Material provided:
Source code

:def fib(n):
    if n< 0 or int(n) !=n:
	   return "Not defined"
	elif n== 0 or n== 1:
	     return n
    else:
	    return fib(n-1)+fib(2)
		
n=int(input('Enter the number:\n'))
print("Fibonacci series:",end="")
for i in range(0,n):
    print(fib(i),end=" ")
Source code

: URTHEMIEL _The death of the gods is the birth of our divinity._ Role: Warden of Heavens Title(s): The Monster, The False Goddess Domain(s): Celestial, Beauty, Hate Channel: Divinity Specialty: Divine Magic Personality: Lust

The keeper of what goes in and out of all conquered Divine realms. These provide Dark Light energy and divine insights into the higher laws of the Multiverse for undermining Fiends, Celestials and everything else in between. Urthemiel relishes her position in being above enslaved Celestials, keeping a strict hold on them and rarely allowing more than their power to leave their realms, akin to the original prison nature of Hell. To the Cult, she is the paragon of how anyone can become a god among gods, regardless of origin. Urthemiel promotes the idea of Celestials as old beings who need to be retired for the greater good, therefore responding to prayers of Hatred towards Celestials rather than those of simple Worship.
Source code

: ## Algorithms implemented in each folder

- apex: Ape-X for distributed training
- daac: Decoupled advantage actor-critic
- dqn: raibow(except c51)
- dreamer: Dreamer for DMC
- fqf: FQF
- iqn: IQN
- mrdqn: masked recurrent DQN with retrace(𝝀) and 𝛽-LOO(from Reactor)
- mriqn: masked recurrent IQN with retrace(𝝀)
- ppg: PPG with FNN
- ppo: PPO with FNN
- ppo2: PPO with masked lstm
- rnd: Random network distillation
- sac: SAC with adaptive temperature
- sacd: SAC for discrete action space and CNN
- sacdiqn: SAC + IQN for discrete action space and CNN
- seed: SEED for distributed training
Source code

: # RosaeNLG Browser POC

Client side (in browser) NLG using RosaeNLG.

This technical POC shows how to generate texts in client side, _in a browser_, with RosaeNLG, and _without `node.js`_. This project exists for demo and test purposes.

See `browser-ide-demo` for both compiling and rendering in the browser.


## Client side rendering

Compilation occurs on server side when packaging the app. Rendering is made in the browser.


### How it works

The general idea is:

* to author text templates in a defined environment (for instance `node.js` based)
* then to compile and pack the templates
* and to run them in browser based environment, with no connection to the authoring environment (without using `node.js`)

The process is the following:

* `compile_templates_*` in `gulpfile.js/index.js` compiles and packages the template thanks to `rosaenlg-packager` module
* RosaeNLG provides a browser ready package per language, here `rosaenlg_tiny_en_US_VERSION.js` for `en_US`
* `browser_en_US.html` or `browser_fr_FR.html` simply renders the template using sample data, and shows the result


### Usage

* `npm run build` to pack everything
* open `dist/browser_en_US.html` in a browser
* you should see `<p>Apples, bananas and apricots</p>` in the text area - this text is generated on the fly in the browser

Exercise instructions:
Find the lines in the data that include "space", then copy each of them.

Your response:
- sacd: SAC for discrete action space and CNN
- sacdiqn: SAC + IQN for discrete action space and CNN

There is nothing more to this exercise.